In this study we compare various existing formulas for calculating pipe friction using Colebrook-White (CW) equation.

These equations are either explicit or implicit.

CW equation is used to calculate Darcy-Weisbach (DW) friction factor for turbulent pipe flow (Re>4000).

There are many papers for calculating f with CW formula & they are kind of obsessed with making the calculation faster but to put matters into perspective, we compare calculation time of f from CW equation with the time it takes to solve a Water Distribution Network (WDN).

Solving WDNs via the gradient descent node method results in formation of a coefficient matrix with the size equal to the number of nodes (junctions) in the network. For each pipe, the elements in matrix corresponding to start & end nodes have a non-zero value, as well as diagonal elements. All other elements are zero. This results in formation of a sparse coefficient matrix. Then the system is converted to Ah=b, wherein A=coefficient matrix, h=unknown heads, and b=right hand side.

In order to simplify this procedure, the nodes in the sparse matrix must be reordered. There are many ways to do this. This is basically from the graph theory. The Python package NetworkX has a function called reverse_cuthill_mckee_ordering that does this task. After performing this, the system can solved much faster.

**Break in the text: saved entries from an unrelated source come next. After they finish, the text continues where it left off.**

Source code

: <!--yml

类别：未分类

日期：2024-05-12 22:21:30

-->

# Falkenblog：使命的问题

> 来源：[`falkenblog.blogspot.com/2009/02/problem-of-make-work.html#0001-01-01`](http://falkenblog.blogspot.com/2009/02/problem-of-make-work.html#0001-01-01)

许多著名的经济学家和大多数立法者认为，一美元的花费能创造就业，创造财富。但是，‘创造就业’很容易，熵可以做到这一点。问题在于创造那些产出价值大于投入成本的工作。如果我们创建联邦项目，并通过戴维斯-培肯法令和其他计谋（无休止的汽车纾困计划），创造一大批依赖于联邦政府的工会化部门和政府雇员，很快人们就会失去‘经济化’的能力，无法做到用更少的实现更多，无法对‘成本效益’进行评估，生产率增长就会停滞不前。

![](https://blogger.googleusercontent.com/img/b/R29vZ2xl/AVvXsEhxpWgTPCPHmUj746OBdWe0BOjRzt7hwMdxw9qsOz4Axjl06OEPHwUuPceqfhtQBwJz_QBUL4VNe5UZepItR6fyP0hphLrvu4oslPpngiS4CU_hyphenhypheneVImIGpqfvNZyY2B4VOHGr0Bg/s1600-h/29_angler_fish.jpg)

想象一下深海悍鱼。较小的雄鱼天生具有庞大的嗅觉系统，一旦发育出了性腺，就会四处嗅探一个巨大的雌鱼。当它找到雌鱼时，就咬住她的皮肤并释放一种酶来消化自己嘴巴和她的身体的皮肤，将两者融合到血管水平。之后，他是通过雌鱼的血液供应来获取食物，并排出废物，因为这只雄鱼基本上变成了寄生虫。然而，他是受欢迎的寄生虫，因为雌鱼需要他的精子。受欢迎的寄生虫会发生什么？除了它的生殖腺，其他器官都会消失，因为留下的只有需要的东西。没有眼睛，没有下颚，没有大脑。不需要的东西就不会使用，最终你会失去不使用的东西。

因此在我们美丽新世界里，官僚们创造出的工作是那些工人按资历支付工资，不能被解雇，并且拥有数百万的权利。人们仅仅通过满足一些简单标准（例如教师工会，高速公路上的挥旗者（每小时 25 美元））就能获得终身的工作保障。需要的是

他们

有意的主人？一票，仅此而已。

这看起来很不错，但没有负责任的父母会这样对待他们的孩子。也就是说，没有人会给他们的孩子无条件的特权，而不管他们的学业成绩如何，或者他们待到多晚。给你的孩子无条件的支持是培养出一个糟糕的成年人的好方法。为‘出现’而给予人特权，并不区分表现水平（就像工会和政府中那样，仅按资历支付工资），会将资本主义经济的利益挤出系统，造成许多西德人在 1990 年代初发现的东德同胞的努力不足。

Here we gathered some input files from EPAnet software with 100 to 140000 nodes. We then computed the time it takes to reorder the matrix A & solve the sparse system 10 times. The reason for this is that most water distribution networks converge after 10 iterations. We also calculated the time it takes to calculate f from CW equations with a reasonable accuracy (for example maximum absolute error of 0.01%). We then compared the time for each one of these. Our results show that solving the system usually takes a lot more time than finding the f values. This is basically true for networks with more than 10000 pipes but even for smaller networks, this can be true if fast C routines are called for calculating f.

References:
A sixteen decimal places' accurate Darcy friction factor database using non-linear Colebrook's equation with a million nodes: A way forward to the soft computing techniques, https://www.sciencedirect.com/science/article/pii/S2352340919310881

In order to speed up calculations, we can use AVX instructions. This is possible by using intrinsic numpy elementwise operations in python. To take advantage of multithreading, numba can be used. If you use simple for loops, then you are using SIMD operations. In fact, you can compare single-thread calculations of numpy if you have a new CPU (core i7 gen 3) and an old one (Core 2 Duo). All of the mid-range and above CPUs from AMD and Intel from 2012 onwards have this capability, either AVX with 128, 256 or 512 bit wide FP instructions. Generally CPUs have integer (arithmetic logic unit) and floating (floating point unit) calculation units (instructions). Taking advantage of FP transistors makes it faster for our application.

about simd:

• wiki about simd https://en.wikipedia.org/wiki/SIMD
  
• it's implementations: https://en.wikipedia.org/wiki/SSE4 (ivy bridge & newer),
  
• https://en.wikipedia.org/wiki/SSSE3 (sse3 for core 2 duo)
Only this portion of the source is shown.